The Mod 1 test was broken into two parts that were equally weighted: multiple choice and simulations. I’ve never enjoyed multiple choice tests so on the first day after finishing it I was not confident in how I did. The final portion of the test was to be written 10 days later and was a simulation test, which I had never done before. Going into test day I was feeling pretty good about my ability to write the simulations, and once the test was over I felt really confident about how I did. Luckily when the test marks had come back my gut feeling was right, and had exceeded what I was hoping for on the test.

Mod 2

Mod 2 was not that bad. Having Mod 1 under my belt, I felt a lot more comfortable with the work. The weekly assignments began to change to where it was more writing assignments than reading, which I enjoyed a lot more.
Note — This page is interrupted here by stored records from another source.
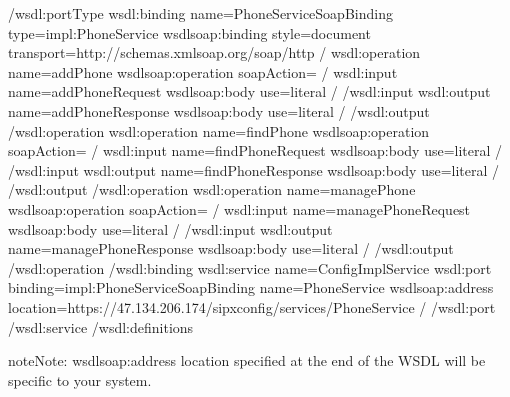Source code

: \documentclass[letterpaper,10pt,english]{sphinxmanual}
\begin{document}
\begin{sphinxVerbatim}[commandchars=\\\{\}]
\PYGZlt{}/wsdl:portType\PYGZgt{}
\PYGZlt{}wsdl:binding name=\PYGZdq{}PhoneServiceSoapBinding\PYGZdq{} type=\PYGZdq{}impl:PhoneService\PYGZdq{}\PYGZgt{}
\PYGZlt{}wsdlsoap:binding style=\PYGZdq{}document\PYGZdq{} transport=\PYGZdq{}http://schemas.xmlsoap.org/soap/http\PYGZdq{} /\PYGZgt{}
\PYGZlt{}wsdl:operation name=\PYGZdq{}addPhone\PYGZdq{}\PYGZgt{}
\PYGZlt{}wsdlsoap:operation soapAction=\PYGZdq{}\PYGZdq{} /\PYGZgt{}
\PYGZlt{}wsdl:input name=\PYGZdq{}addPhoneRequest\PYGZdq{}\PYGZgt{}
\PYGZlt{}wsdlsoap:body use=\PYGZdq{}literal\PYGZdq{} /\PYGZgt{}
\PYGZlt{}/wsdl:input\PYGZgt{}
\PYGZlt{}wsdl:output name=\PYGZdq{}addPhoneResponse\PYGZdq{}\PYGZgt{}
\PYGZlt{}wsdlsoap:body use=\PYGZdq{}literal\PYGZdq{} /\PYGZgt{}
\PYGZlt{}/wsdl:output\PYGZgt{}
\PYGZlt{}/wsdl:operation\PYGZgt{}
\PYGZlt{}wsdl:operation name=\PYGZdq{}findPhone\PYGZdq{}\PYGZgt{}
\PYGZlt{}wsdlsoap:operation soapAction=\PYGZdq{}\PYGZdq{} /\PYGZgt{}
\PYGZlt{}wsdl:input name=\PYGZdq{}findPhoneRequest\PYGZdq{}\PYGZgt{}
\PYGZlt{}wsdlsoap:body use=\PYGZdq{}literal\PYGZdq{} /\PYGZgt{}
\PYGZlt{}/wsdl:input\PYGZgt{}
\PYGZlt{}wsdl:output name=\PYGZdq{}findPhoneResponse\PYGZdq{}\PYGZgt{}
\PYGZlt{}wsdlsoap:body use=\PYGZdq{}literal\PYGZdq{} /\PYGZgt{}
\PYGZlt{}/wsdl:output\PYGZgt{}
\PYGZlt{}/wsdl:operation\PYGZgt{}
\PYGZlt{}wsdl:operation name=\PYGZdq{}managePhone\PYGZdq{}\PYGZgt{}
\PYGZlt{}wsdlsoap:operation soapAction=\PYGZdq{}\PYGZdq{} /\PYGZgt{}
\PYGZlt{}wsdl:input name=\PYGZdq{}managePhoneRequest\PYGZdq{}\PYGZgt{}
\PYGZlt{}wsdlsoap:body use=\PYGZdq{}literal\PYGZdq{} /\PYGZgt{}
\PYGZlt{}/wsdl:input\PYGZgt{}
\PYGZlt{}wsdl:output name=\PYGZdq{}managePhoneResponse\PYGZdq{}\PYGZgt{}
\PYGZlt{}wsdlsoap:body use=\PYGZdq{}literal\PYGZdq{} /\PYGZgt{}
\PYGZlt{}/wsdl:output\PYGZgt{}
\PYGZlt{}/wsdl:operation\PYGZgt{}
\PYGZlt{}/wsdl:binding\PYGZgt{}
\PYGZlt{}wsdl:service name=\PYGZdq{}ConfigImplService\PYGZdq{}\PYGZgt{}
\PYGZlt{}wsdl:port binding=\PYGZdq{}impl:PhoneServiceSoapBinding\PYGZdq{} name=\PYGZdq{}PhoneService\PYGZdq{}\PYGZgt{}
\PYGZlt{}wsdlsoap:address location=\PYGZdq{}https://47.134.206.174/sipxconfig/services/PhoneService\PYGZdq{} /\PYGZgt{}
\PYGZlt{}/wsdl:port\PYGZgt{}
\PYGZlt{}/wsdl:service\PYGZgt{}
\PYGZlt{}/wsdl:definitions\PYGZgt{}
\end{sphinxVerbatim}

\begin{sphinxadmonition}{note}{Note:}
wsdlsoap:address location specified at the end of the WSDL will be specific to your system.
\end{sphinxadmonition}
\end{document}
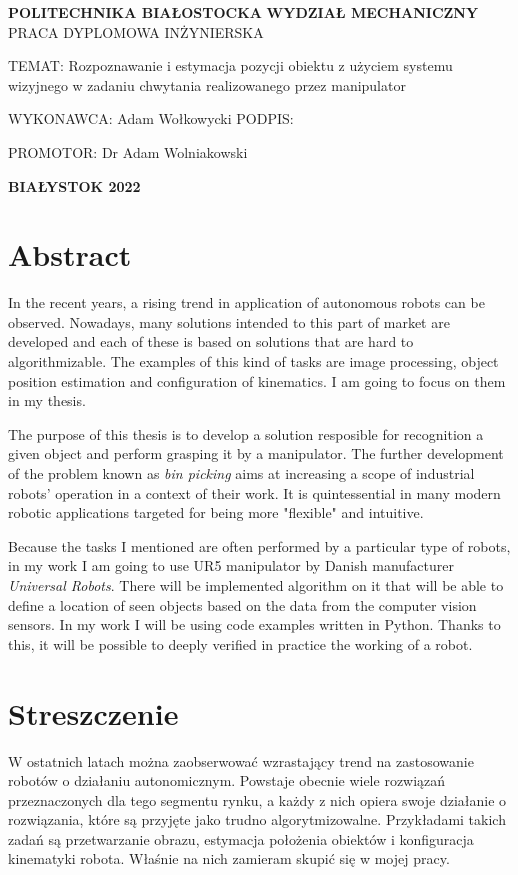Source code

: \documentclass{article}
\newcommand\filling[1][4cm]{\makebox[#1]{\dotfill}}
\begin{document}
\begin{center}
\huge{\textbf{POLITECHNIKA BIAŁOSTOCKA}} 
\vfill
\Large{\textbf{WYDZIAŁ MECHANICZNY}} 
\vfill
\huge{PRACA DYPLOMOWA INŻYNIERSKA}
\vfill
\end{center}

\LARGE{TEMAT: Rozpoznawanie i estymacja pozycji obiektu z użyciem systemu wizyjnego w zadaniu chwytania realizowanego przez manipulator}
\vfill
\begin{flushright}
\Large{WYKONAWCA: Adam Wołkowycki}
\vfill
PODPIS: \filling[4cm]
\vfill
\end{flushright}
\Large{PROMOTOR: Dr Adam Wolniakowski}
\vfill

\begin{center}
\Large{\textbf{BIAŁYSTOK 2022}}
\end{center}
\thispagestyle{empty}

\newpage
\section*{\LARGE{Abstract}}
In the recent years, a rising trend in application of autonomous robots can be observed. Nowadays, many solutions intended to this part of market are developed and each of these is based on solutions that are hard to algorithmizable. The examples of this kind of tasks are image processing, object position estimation and configuration of kinematics. I am going to focus on them in my thesis.

The purpose of this thesis is to develop a solution resposible for recognition a given object and perform grasping it by a manipulator. The further development of the problem known as \emph{bin picking} aims at increasing a scope of industrial robots' operation in a context of their work. It is quintessential in many modern robotic applications targeted for being more "flexible" and intuitive.

Because the tasks I mentioned are often performed by a particular type of robots, in my work I am going to use UR5 manipulator by Danish manufacturer \emph{Universal Robots}. There will be implemented algorithm on it that will be able to define a location of seen objects based on the data from the computer vision sensors. In my work I will be using code examples written in Python. Thanks to this, it will be possible to deeply verified in practice the working of a robot.

\newpage
\section*{\LARGE{Streszczenie}}
W ostatnich latach można zaobserwować wzrastający trend na zastosowanie robotów o działaniu autonomicznym. Powstaje obecnie wiele rozwiązań przeznaczonych dla tego segmentu rynku, a każdy z nich opiera swoje działanie o rozwiązania, które są przyjęte jako trudno algorytmizowalne. Przykładami takich zadań są przetwarzanie obrazu, estymacja położenia obiektów i konfiguracja kinematyki robota. Właśnie na nich zamieram skupić się w mojej pracy.
\end{document}
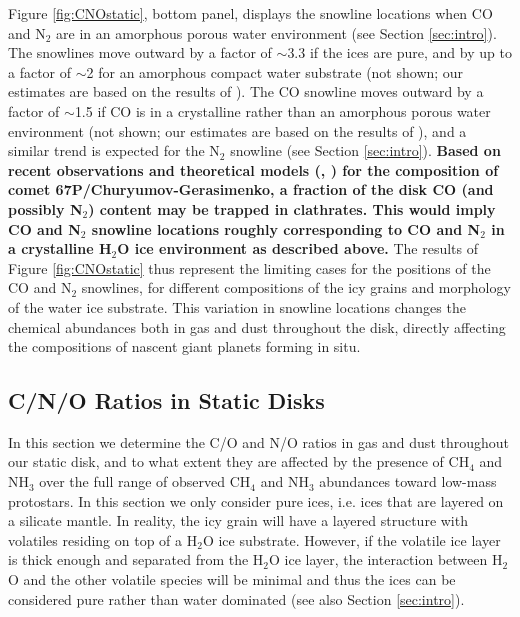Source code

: \documentclass[apj]{emulateapj}
\begin{document}
Figure \ref{fig:CNOstatic}, bottom panel, displays the snowline locations when CO and N$_2$ are in an amorphous porous water environment (see Section \ref{sec:intro}).  The snowlines move outward by a factor of $\sim$3.3 if the ices are pure, and by up to a factor of $\sim$2 for an amorphous compact water substrate (not shown; our estimates are based on the results of \citealt{fayolle16}). The CO snowline moves outward by a factor of $\sim$1.5 if CO is in a crystalline rather than an amorphous porous water environment (not shown; our estimates are based on the results of \citealt{noble12}), and a similar trend is expected for the N$_2$ snowline (see Section \ref{sec:intro}). 
\textbf{Based on recent observations \citep{luspay16} and theoretical models (\citealt{lectez15}, \citealt{mousis16}) for the composition of comet 67P/Churyumov-Gerasimenko, a fraction of the disk CO (and possibly N$_2$) content may be trapped in clathrates. This would imply CO and N$_2$ snowline locations roughly corresponding to  CO and N$_2$ in a crystalline H$_2$O ice environment as described above.} 
The results of Figure \ref{fig:CNOstatic} thus represent the limiting cases for the positions of the CO and N$_2$ snowlines, for different compositions of the icy grains and morphology of the water ice substrate. This variation in snowline locations changes the chemical abundances both in gas and dust throughout the disk, directly affecting the compositions of nascent giant planets forming in situ. %


\subsection{C/N/O Ratios in Static Disks}
\label{sec:static}

In this section we determine the C/O and N/O ratios in gas and dust throughout our static disk, and to what extent they are affected by the presence of CH$_4$ and NH$_3$ over the full range of observed CH$_4$ and NH$_3$ abundances toward low-mass protostars. In this section we only consider pure ices, i.e. ices that are layered on a silicate mantle. In reality, the icy grain will have a layered structure with volatiles residing on top of a H$_2$O ice substrate. However, if the volatile ice layer is thick enough and separated from the H$_2$O ice layer, the interaction between H$_2$O and the other volatile species will be minimal and thus the ices can be considered pure rather than water dominated (see also Section \ref{sec:intro}).
\end{document}
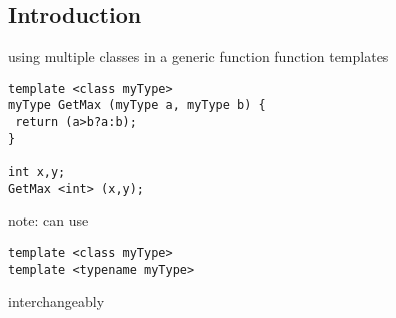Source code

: 
\subsection{Introduction}


using multiple classes in a generic function
function templates


\begin{verbatim}
template <class myType>
myType GetMax (myType a, myType b) {
 return (a>b?a:b);
}

int x,y;
GetMax <int> (x,y);
\end{verbatim}

note: can use

\begin{verbatim}
template <class myType>
template <typename myType>
\end{verbatim}
interchangeably
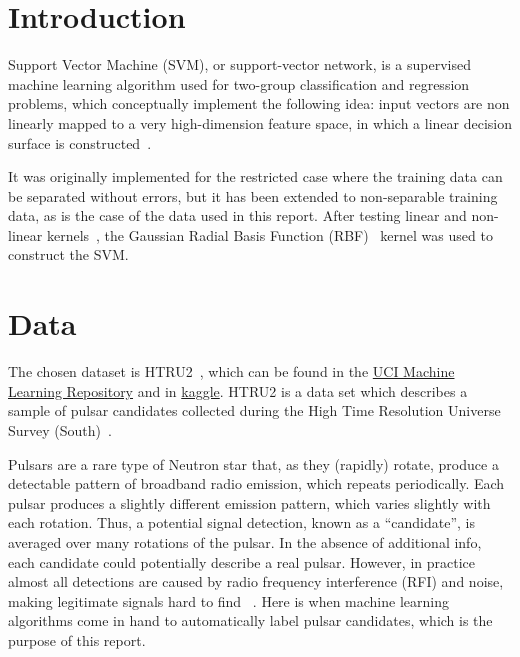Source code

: \graphicspath{{./../script/pulsar-stars/}}

\section{Introduction}
Support Vector Machine (SVM), or support-vector network, is a supervised machine
learning algorithm used for two-group classification and regression problems,
which conceptually implement the following idea: input vectors are non
linearly mapped to a very high-dimension feature space, in which a linear
decision surface is constructed~\cite{cortes1995supportvector}.

It was originally implemented for the restricted case where the training data
can be separated without errors, but it has been extended to non-separable
training data, as is the case of the data used in this report.
After testing linear and non-linear 
kernels~\cite{boser1992training, aizerman2019theoretical}, the Gaussian Radial
Basis Function (RBF)~\cite{fornberg2011stable} kernel was used to construct the
SVM.

\section{Data}
The chosen dataset is HTRU2~\cite{misc_htru2_372},
which can be found in the
\href{https://archive.ics.uci.edu/dataset/372/htru2}{UCI Machine Learning Repository}
and in
\href{https://www.kaggle.com/datasets/charitarth/pulsar-dataset-htru2}{kaggle}.
HTRU2 is a data set which describes a sample of pulsar candidates collected
during the High Time Resolution Universe Survey (South)~\cite{2016MNRAS.459.1104L}.

Pulsars are a rare type of Neutron star that, as they (rapidly) rotate, produce 
a detectable pattern of broadband radio emission, which repeats periodically.
Each pulsar produces a slightly different emission pattern, which varies slightly
with each rotation. 
Thus, a potential signal detection, known as a ``candidate'', is averaged over many
rotations of the pulsar.
In the absence of additional info, each candidate could potentially describe a
real pulsar.
However, in practice almost all detections are caused by radio frequency
interference (RFI) and noise, making legitimate signals hard to find
~\cite{2016MNRAS.459.1104L, 2010MNRAS.409..619K, 2004hpa..book.....L}.
Here is when machine learning algorithms come in hand to automatically label
pulsar candidates, which is the purpose of this report.

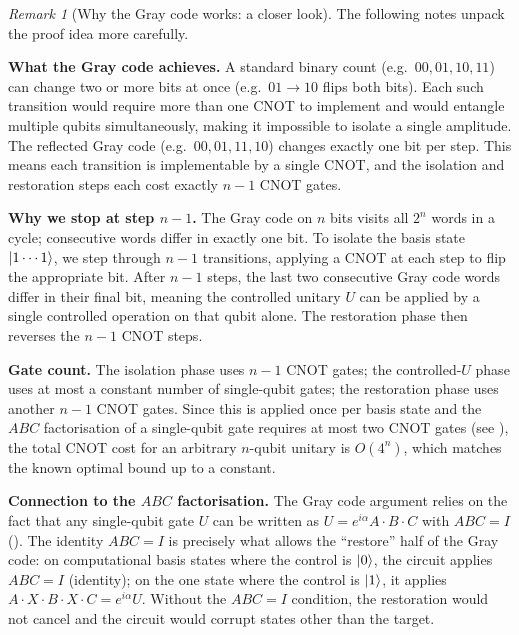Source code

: \documentclass[12pt, a4paper, oneside]{report}
\theoremstyle{plain}
\theoremstyle{definition}
\theoremstyle{remark}
\newtheorem{remark}[theorem]{Remark}
\begin{document}
\begin{remark}[Why the Gray code works: a closer look]
The following notes unpack the proof idea more carefully.

\textbf{What the Gray code achieves.}
A standard binary count (e.g.\ $00, 01, 10, 11$) can change two or more bits at once
(e.g.\ $01 \to 10$ flips both bits). Each such transition would require more than one CNOT
to implement and would entangle multiple qubits simultaneously, making it impossible to
isolate a single amplitude. The reflected Gray code (e.g.\ $00, 01, 11, 10$) changes
exactly one bit per step. This means each transition is implementable by a single CNOT,
and the isolation and restoration steps each cost exactly $n-1$ CNOT gates.

\textbf{Why we stop at step $n-1$.}
The Gray code on $n$ bits visits all $2^n$ words in a cycle; consecutive words differ in
exactly one bit. To isolate the basis state $\ket{1\cdots1}$, we step through $n-1$
transitions, applying a CNOT at each step to flip the appropriate bit. After $n-1$ steps,
the last two consecutive Gray code words differ in their final bit, meaning the controlled
unitary $U$ can be applied by a single controlled operation on that qubit alone. The
restoration phase then reverses the $n-1$ CNOT steps.

\textbf{Gate count.}
The isolation phase uses $n-1$ CNOT gates; the controlled-$U$ phase uses at most a constant
number of single-qubit gates; the restoration phase uses another $n-1$ CNOT gates. Since
this is applied once per basis state and the $ABC$ factorisation of a single-qubit gate
requires at most two CNOT gates (see ), the total CNOT cost for an arbitrary
$n$-qubit unitary is $O(4^n)$, which matches the known optimal bound up to a constant.

\textbf{Connection to the $ABC$ factorisation.}
The Gray code argument relies on the fact that any single-qubit gate $U$ can be written as
$U = e^{i\alpha} A \cdot B \cdot C$ with $ABC = I$ (). The identity
$ABC = I$ is precisely what allows the ``restore'' half of the Gray code: on computational
basis states where the control is $\ket{0}$, the circuit applies $ABC = I$ (identity); on
the one state where the control is $\ket{1}$, it applies
$A \cdot X \cdot B \cdot X \cdot C = e^{i\alpha} U$. Without the $ABC = I$ condition, the
restoration would not cancel and the circuit would corrupt states other than the target.
\end{remark}


\end{document}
The time flew by and before I knew it, it was time to head to Moncton to read this Mod.

I was pretty confident heading over to Moncton, as I felt I knew the material well enough. It was just my writing capabilities that I needed to sharpen up on. I knew in Moncton the facilitators were going to help us with our writing so I was not that nervous heading over. After three days of intense workshops it was finally time to write. After writing the ‘sims’ again I felt confident that I had done enough to pass the test, but not necessarily done well. When I got my mark back it was as I expected,  I’d passed!

Lessons Learned

What I’ve taken away from the program so far:

  1. Stick to your time budgets; this is useful when completing assignments and doing tests. The budgets are given to you for a reason so try to follow them.
  2. Plan your time and do not plan to do all your work in one day. You will just drain yourself and won’t retain as much information, which is a waste of time.
  3. Listen to Paul Morris: When you think about it there really is only time to do two things in a day. Schedule your week so that you can get a good balance in there.
  4. Ask for help. If you are lucky enough to be working at a larger firm while going through ASCA, many of your colleagues may have gone through the same process, so don’t be afraid to ask!